Go through the lines below. Copy those with "Turkish".

Records excerpted from a collection
═══
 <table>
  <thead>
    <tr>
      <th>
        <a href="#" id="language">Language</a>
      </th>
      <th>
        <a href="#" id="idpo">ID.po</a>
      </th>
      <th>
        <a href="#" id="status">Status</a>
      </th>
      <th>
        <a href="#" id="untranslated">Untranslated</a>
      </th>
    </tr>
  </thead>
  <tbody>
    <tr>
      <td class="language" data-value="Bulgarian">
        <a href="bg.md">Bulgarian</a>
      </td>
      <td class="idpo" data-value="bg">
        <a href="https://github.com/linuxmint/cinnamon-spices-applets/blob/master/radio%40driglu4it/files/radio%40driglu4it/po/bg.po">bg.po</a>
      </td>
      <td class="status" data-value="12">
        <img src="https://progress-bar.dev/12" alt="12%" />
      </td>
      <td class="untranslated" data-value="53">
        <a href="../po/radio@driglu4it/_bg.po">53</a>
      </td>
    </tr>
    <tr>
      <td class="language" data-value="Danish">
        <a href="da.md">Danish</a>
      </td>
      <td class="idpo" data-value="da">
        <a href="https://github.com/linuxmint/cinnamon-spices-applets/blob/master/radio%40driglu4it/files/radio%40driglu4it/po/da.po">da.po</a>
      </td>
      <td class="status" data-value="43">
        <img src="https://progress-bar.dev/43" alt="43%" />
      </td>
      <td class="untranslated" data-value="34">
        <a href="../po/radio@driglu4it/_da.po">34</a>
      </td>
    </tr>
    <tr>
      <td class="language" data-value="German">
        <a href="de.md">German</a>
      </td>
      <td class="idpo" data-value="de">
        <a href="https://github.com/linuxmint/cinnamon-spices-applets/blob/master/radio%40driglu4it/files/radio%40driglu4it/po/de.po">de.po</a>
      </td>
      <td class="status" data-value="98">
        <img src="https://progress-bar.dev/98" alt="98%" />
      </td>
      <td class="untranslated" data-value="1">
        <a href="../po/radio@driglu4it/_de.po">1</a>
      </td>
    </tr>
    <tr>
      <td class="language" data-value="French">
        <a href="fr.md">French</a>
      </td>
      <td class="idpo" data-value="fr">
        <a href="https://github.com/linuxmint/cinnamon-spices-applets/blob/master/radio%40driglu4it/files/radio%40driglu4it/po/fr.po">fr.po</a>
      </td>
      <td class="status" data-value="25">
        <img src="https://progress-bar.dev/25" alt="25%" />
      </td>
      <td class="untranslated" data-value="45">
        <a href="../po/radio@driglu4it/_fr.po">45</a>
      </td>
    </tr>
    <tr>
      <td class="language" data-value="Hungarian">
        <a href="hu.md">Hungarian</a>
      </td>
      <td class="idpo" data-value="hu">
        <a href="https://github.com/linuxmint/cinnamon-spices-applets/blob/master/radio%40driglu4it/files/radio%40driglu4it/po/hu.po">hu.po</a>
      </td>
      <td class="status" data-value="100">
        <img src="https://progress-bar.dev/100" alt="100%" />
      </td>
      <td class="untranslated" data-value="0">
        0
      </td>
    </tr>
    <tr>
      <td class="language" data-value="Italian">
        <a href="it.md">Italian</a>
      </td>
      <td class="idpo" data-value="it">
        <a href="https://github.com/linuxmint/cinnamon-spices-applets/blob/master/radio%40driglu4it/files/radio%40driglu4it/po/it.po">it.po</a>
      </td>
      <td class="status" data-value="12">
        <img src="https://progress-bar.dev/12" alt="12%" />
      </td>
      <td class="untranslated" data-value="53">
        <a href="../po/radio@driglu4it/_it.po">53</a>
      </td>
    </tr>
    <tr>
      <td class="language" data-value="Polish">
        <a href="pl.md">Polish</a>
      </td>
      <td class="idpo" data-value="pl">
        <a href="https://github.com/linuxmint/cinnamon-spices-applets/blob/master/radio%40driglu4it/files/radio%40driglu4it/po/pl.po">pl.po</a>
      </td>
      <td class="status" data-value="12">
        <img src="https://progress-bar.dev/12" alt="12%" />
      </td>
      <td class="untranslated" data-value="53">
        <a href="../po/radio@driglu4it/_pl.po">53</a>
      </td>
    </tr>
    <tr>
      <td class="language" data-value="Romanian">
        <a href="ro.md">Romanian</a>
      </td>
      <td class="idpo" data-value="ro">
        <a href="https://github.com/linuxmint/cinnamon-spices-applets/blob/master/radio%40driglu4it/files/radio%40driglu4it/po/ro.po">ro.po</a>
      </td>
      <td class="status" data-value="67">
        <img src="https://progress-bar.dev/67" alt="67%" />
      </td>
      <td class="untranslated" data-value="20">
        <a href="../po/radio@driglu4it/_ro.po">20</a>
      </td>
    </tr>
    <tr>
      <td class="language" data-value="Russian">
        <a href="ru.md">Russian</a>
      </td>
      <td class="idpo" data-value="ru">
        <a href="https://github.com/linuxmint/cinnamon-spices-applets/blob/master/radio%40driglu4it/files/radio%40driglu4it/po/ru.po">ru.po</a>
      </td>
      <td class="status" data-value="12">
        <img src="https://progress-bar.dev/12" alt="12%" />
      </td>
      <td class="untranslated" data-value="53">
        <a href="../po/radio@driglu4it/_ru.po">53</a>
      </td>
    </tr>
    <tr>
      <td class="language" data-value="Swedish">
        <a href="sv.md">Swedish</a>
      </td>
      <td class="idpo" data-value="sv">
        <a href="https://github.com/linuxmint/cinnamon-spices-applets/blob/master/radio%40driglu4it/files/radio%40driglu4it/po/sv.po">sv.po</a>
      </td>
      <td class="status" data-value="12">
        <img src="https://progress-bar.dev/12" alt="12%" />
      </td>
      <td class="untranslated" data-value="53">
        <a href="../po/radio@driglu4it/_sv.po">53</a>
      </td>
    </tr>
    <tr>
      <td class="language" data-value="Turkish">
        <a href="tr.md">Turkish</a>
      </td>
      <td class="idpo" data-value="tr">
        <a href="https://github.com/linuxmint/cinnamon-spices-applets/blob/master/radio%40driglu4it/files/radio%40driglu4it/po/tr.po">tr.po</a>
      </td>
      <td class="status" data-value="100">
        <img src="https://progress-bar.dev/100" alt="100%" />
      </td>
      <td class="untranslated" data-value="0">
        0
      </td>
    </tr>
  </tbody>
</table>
═══
**WRITTEN REPLY**.
      <td class="language" data-value="Turkish">
        <a href="tr.md">Turkish</a>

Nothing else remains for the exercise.